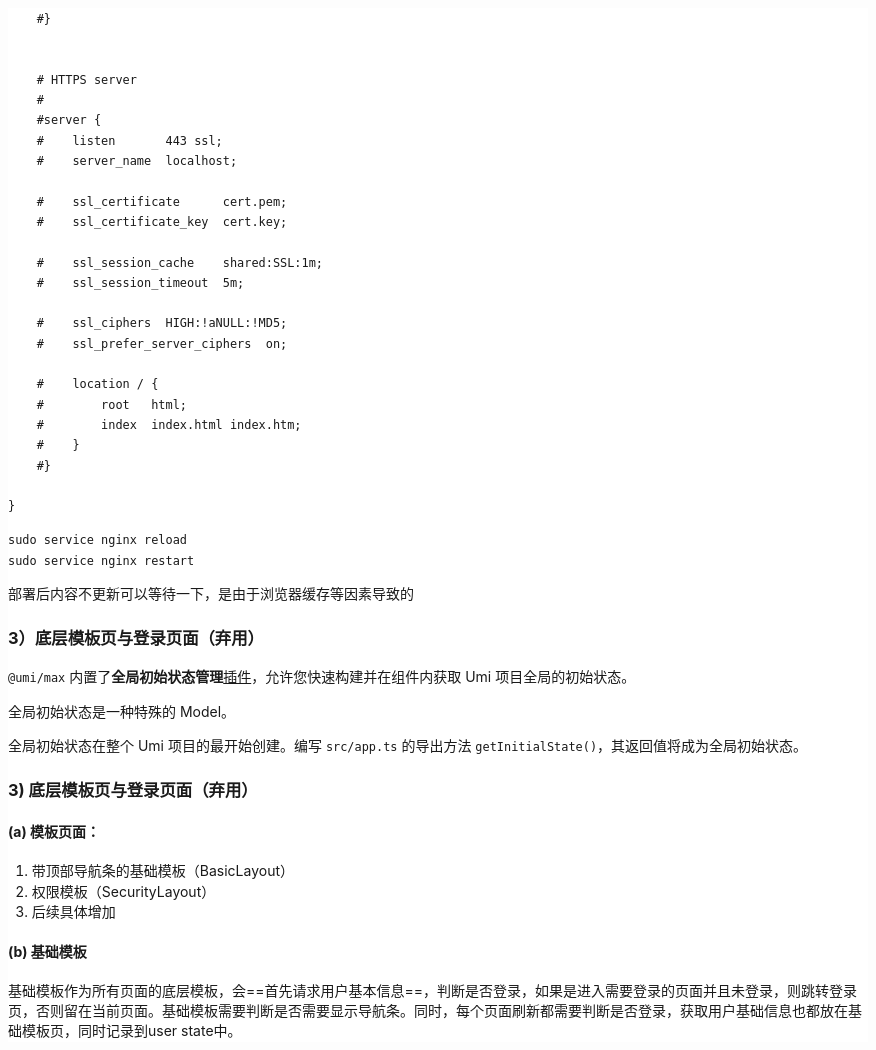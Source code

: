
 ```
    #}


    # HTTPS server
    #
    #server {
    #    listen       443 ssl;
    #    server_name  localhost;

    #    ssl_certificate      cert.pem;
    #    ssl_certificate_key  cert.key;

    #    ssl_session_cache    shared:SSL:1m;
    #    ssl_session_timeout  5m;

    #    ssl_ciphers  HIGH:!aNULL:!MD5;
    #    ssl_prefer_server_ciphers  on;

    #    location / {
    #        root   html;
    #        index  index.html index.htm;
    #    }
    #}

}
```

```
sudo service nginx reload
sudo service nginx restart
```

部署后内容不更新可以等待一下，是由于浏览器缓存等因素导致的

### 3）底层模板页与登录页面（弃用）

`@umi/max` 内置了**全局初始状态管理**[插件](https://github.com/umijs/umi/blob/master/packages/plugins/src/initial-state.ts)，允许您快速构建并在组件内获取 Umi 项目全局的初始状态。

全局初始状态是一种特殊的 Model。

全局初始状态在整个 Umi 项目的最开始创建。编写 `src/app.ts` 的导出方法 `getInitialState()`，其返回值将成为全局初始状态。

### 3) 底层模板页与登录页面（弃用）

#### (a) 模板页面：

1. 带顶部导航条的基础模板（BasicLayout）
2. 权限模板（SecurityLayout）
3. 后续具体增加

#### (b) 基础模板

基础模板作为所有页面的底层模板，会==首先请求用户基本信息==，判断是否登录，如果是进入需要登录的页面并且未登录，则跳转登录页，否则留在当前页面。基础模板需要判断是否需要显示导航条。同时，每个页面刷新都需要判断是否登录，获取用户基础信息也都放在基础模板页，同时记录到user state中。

Directions: Scan the data above; copy every line where "sudo" appears.

Completed task:
sudo service nginx reload
sudo service nginx restart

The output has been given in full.